Within the entries below, every line containing "UIView" is to be copied.

(Items from a data source)
☆ ☆ ☆

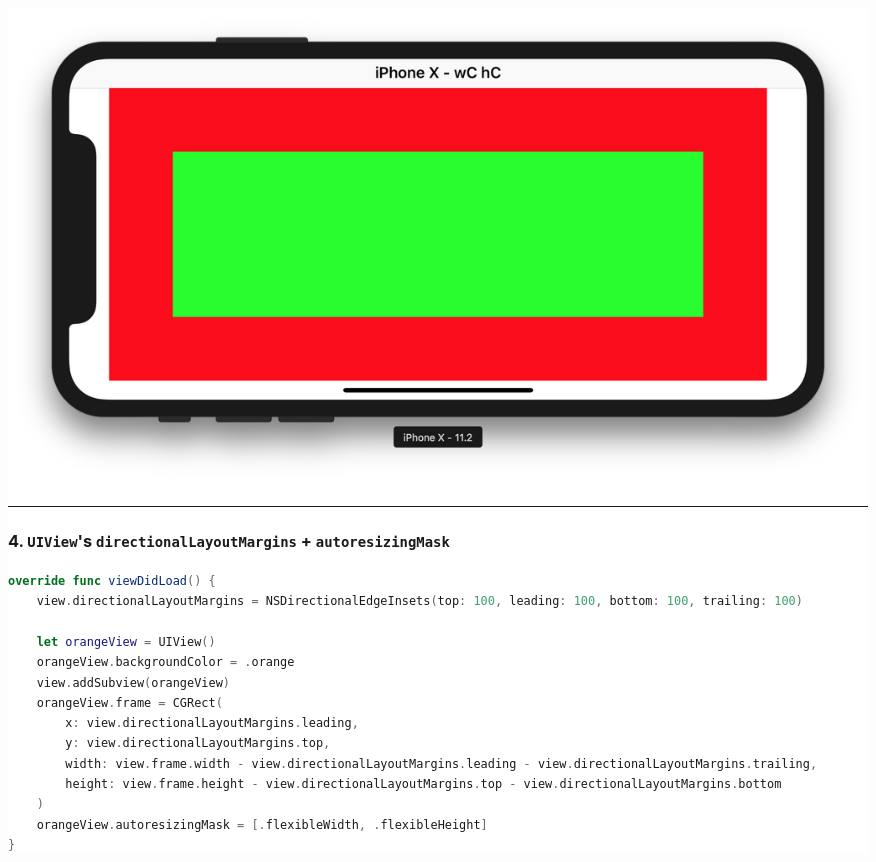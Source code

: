 <img src="Images/image3.png">

---

### <a name="4"></a>4. `UIView`'s `directionalLayoutMargins` + `autoresizingMask`
```swift
override func viewDidLoad() {
    view.directionalLayoutMargins = NSDirectionalEdgeInsets(top: 100, leading: 100, bottom: 100, trailing: 100)
        
    let orangeView = UIView()
    orangeView.backgroundColor = .orange
    view.addSubview(orangeView)
    orangeView.frame = CGRect(
        x: view.directionalLayoutMargins.leading,
        y: view.directionalLayoutMargins.top,
        width: view.frame.width - view.directionalLayoutMargins.leading - view.directionalLayoutMargins.trailing,
        height: view.frame.height - view.directionalLayoutMargins.top - view.directionalLayoutMargins.bottom
    )
    orangeView.autoresizingMask = [.flexibleWidth, .flexibleHeight]
}
```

☆ ☆ ☆

◆ Answer space ◆
### <a name="4"></a>4. `UIView`'s `directionalLayoutMargins` + `autoresizingMask`
    let orangeView = UIView()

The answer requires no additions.